2. Esses dois eram “Moisés e Elias”, homens muito eminentes na sua época. Os dois tinham jejuado quarenta dias e quarenta noites, como Cristo, e tinham realizado outros milagres, e ambos foram admiráveis tanto ao deixar este mundo como ao viver nele. Elias foi levado ao céu em um carro de fogo, e não morreu. O corpo de Moisés nunca foi encontrado. Possivelmente estava preservado da degradação, e reservado para essa aparição. Os judeus tinham grande respeito pela memória de Moisés e Elias, e por isso os dois vieram para dar testemunho dele. Alguns entendem que é possível que eles tenham vindo para levar notícias dele ao mundo superior. Na pessoa deles, a lei e os profetas honraram a Cristo e lhe deram testemunho. Moisés e Elias apareceram aos discípulos, que os viram, e os ouviram falar. E, seja pelas suas palavras, ou por informações de Cristo, souberam que eram Moisés e Elias. Os santos glorificados se reconhecerão mutuamente no céu. Eles conversaram com Cristo. Observe que Cristo tem comunhão com os bem-aventurados, e não será estranho a nenhum dos membros dessa corporação glorificada. Cristo agora seria selado no seu trabalho profético. Por isso, esses dois grandes profetas eram os mais adequados para estar presentes com Ele, como se estivessem transferindo toda a sua honra e todo o seu interesse a Ele; pois Deus “a nós falou-nos, nestes últimos dias, pelo Filho” (Hebreus 1.1).
IV – O grande prazer e a grande satisfação que os discípulos tiveram com a visão da glória de Cristo. Pedro, como era usual, falou pelos demais: “Senhor, bom é estarmos aqui”. Aqui, Pedro expressa:
1.O prazer que eles tiveram com essa conversa: “Senhor, bom é estarmos aqui”. Embora sobre um alto monte, que podemos supor que fosse áspero e desagradável, frio e exposto, ainda assim Pedro diz: “É bom estarmos aqui”. Ele expressa o sentimento dos seus companheiros discípulos: “É bom, não apenas para mim, mas para nós”. Ele não procurou monopolizar esse prazer, mas alegremente os incluiu. Ele disse isso a Cristo. Os afetos piedosos e devotos se comprazem em se derramar diante do Senhor Jesus. A alma que ama a Cristo, e ama estar com Ele, ama ir até Ele e dizer-lhe: “Senhor, bom é estarmos aqui”. Isto dá a entender um reconhecimento agradecido da bondade de Jesus, por fazer com que participassem desse momento tão importante e prazeroso. Observe que a comunhão com Cristo é a alegria dos cristãos. Todos os discípulos do Senhor Jesus reconhecem que é bom estar com Ele no monte sagrado. É bom estarmos aqui, onde Cristo está, e para onde Ele nos traz consigo, por seu convite; é bom estarmos aqui, afastados e sozinhos, com Cristo; estarmos aqui, onde podemos “contemplar a formosura do Senhor” (Salmos 27.4). É agradável ouvir Cristo comparar trechos das Escrituras registradas por Moisés e os profetas, ver como todas as instituições da lei e todas as predições dos profetas apontavam para Cristo, e se cumpriam nele.

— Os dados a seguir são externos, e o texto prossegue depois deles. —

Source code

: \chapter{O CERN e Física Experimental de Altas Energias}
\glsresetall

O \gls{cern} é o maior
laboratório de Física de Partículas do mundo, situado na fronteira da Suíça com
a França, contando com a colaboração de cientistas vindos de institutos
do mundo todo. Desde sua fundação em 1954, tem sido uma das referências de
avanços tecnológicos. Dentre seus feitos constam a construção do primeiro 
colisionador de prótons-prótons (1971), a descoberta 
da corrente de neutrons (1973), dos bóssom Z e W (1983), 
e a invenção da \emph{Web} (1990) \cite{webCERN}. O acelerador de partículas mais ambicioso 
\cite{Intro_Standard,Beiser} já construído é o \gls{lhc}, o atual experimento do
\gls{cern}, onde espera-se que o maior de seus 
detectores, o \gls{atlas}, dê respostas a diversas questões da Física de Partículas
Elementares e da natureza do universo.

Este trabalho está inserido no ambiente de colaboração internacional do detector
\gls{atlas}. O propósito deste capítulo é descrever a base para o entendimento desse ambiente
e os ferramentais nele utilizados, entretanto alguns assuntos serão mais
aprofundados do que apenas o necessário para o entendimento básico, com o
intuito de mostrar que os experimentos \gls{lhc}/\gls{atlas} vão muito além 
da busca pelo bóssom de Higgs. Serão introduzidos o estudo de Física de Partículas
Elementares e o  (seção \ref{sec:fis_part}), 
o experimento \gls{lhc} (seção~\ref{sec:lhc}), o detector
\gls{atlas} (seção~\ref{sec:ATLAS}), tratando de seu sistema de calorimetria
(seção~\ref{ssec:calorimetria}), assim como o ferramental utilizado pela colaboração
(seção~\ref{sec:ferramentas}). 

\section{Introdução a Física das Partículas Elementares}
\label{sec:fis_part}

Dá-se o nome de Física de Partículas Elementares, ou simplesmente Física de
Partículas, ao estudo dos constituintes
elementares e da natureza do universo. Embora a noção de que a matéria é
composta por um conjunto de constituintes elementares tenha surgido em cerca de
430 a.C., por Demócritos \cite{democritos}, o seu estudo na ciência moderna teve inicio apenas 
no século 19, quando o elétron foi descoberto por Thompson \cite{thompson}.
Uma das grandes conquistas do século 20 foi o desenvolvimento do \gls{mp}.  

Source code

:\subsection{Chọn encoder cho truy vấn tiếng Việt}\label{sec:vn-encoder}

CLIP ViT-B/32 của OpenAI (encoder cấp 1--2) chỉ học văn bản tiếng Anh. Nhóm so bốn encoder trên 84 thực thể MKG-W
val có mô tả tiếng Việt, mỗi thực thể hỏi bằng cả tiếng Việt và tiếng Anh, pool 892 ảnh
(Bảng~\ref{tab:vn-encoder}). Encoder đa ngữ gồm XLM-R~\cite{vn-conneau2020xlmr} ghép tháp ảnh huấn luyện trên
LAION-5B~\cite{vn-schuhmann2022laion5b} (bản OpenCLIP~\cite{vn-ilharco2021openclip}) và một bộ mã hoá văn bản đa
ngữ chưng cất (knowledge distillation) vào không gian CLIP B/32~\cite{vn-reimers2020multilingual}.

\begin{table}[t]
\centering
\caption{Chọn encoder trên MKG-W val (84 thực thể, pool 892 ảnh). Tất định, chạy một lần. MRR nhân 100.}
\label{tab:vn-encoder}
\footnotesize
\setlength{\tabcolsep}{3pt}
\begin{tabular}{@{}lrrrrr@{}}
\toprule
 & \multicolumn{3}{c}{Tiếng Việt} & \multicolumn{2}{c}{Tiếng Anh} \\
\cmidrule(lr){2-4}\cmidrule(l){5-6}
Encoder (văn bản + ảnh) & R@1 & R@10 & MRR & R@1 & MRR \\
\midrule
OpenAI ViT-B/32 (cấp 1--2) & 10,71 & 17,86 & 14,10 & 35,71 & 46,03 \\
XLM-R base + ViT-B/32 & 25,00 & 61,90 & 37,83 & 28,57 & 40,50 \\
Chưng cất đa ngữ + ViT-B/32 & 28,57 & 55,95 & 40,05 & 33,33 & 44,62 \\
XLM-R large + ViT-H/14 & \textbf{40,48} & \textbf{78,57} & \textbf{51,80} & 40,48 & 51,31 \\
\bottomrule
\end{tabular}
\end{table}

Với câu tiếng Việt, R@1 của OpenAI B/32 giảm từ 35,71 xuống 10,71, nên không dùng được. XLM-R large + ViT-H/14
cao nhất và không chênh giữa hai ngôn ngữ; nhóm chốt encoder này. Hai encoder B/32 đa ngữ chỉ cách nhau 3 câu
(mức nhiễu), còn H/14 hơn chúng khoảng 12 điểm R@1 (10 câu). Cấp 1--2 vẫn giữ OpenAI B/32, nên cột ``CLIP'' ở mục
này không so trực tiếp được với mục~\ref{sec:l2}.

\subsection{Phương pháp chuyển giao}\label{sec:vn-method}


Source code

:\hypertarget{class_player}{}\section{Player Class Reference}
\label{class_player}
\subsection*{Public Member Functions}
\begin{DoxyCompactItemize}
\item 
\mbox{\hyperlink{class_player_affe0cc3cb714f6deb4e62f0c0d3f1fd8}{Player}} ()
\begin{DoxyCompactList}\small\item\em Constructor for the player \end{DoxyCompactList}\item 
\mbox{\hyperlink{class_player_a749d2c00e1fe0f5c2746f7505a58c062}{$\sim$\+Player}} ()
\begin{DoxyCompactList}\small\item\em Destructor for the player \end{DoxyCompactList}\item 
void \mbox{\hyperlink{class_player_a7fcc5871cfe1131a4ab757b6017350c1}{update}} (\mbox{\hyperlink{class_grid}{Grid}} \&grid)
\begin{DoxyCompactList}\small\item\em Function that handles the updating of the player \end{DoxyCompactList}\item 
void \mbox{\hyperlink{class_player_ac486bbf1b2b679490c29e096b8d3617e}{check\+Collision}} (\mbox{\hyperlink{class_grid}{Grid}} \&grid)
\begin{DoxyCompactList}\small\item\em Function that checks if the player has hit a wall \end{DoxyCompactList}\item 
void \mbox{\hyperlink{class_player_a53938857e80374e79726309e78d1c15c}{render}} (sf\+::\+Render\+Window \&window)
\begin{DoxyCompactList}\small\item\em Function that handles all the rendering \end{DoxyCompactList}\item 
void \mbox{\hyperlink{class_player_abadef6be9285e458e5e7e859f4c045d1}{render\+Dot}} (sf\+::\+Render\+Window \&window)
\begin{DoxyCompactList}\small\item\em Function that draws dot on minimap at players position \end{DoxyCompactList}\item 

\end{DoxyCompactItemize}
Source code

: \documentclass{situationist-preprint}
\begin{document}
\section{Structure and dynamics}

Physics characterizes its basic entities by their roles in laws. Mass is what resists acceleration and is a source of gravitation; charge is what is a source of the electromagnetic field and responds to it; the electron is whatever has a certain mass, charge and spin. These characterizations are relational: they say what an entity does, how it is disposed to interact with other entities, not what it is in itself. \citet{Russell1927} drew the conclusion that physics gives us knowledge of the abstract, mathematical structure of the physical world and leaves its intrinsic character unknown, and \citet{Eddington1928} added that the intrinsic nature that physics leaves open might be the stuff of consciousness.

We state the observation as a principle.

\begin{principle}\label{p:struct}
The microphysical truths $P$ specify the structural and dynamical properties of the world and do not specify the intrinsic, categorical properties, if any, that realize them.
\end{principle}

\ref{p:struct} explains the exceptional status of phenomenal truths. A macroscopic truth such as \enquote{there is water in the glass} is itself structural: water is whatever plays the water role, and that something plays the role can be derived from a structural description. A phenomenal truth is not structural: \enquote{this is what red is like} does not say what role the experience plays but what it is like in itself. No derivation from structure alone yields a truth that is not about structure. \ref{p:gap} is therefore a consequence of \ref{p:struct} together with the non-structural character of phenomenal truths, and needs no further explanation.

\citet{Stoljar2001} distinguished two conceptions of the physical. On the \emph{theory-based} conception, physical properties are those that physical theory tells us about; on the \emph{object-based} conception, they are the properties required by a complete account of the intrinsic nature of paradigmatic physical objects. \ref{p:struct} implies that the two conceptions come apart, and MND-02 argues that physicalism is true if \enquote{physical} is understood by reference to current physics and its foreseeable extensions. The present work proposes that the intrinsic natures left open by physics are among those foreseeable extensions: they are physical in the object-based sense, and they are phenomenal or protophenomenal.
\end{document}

2.O desejo que tinham da continuação daquela situação: “Façamos aqui três tabernáculos”. Nestas palavras, assim como em muitas outras proferidas por Pedro, existe uma mistura de fraqueza e boa vontade, mais entusiasmo do que prudência.
(1). Aqui vemos um entusiasmo por essa conversa com seres celestiais, uma complacência louvável com a visão que eles tinham da glória de Cristo. Aqueles que, pela fé, contemplam “a formosura do Senhor” na sua casa, não podem evitar desejar habitar ali todos os dias das suas vidas. É bom ter “uma estabilidade no seu santo lugar” (Esdras 9.8), uma residência permanente; permanecer nas práticas sagradas como um homem que está em casa, não como um viajante. Pedro pensava que esse monte era um bom lugar onde edificar, e ele desejava construir tabernáculos ali; assim como Moisés, no deserto, construiu um tabernáculo para a Shekiná, ou glória divina.
O fato de Pedro querer fazer ali tabernáculos para Cristo, e Moisés, e Elias, mas nenhum para si mesmo, evidenciava um grande respeito pelo seu Mestre e os convidados celestiais, com o esquecimento elogiável de si mesmo e dos seus companheiros discípulos. Ele fica ria contente em ficar ao ar livre, no chão frio, em tão boa companhia. Se o seu Mestre não tinha onde reclinar a cabeça, não importava se ele, Pedro, tinha onde ou não.
(2). Mas no seu entusiasmo, ele deixou transparecer uma grande dose de fraqueza e ignorância. Que necessidade tinham Moisés e Elias de tabernáculos? Eles pertenciam àquele mundo abençoado, onde já não mais sentiam fome, nem sede, “nem sol nem calma alguma caia sobre eles”. Cristo recentemente tinha predito os seus sofrimentos, e ordenado que os seus discípulos esperassem a mesma coisa. Pedro esqueceu disso, ou, para evitar isso, precisaria construir os tabernáculos no monte de glória, afastados dos problemas. Mesmo utilizando outras palavras, Pedro ainda insiste na antiga ideia – “Senhor, tem compaixão de ti”-, embora tivesse sido tão recentemente repreendido por dizer isso. Observe que existe uma tendência nos homens bons em esperar a coroa, sem a cruz. Pedro estava tomando posse desse privilégio como um prêmio, embora ainda não tivesse lutado a sua batalha, nem terminado a sua carreira, assim como os outros discípulos (cap. 20.21). Nós estaremos fora do nosso objetivo se procurarmos um céu aqui na terra. A estranhos e peregrinos (que é o que somos, na melhor das circunstâncias, neste mundo), não cabe falar em construir ou esperar uma “cidade permanente” na terra.
Mas há uma desculpa para a incoerência da proposta de Pedro, não somente porque ele “não sabia o que dizia” (Lucas 9.33), mas também porque submeteu a proposta à sabedoria de Cristo: “Se queres, façamos aqui três tabernáculos”. Observe que quaisquer que sejam os tabernáculos que nos propusermos a construir para nós mesmos, neste mundo, precisamos sempre nos lembrar de pedir a permissão de Cristo.
Ao que Pedro disse, não houve resposta. O desaparecimento da glória, em breve, seria a resposta. Aqueles que prometem a si mesmos grandes coisas na terra, serão logo iludidos pela sua própria experiência.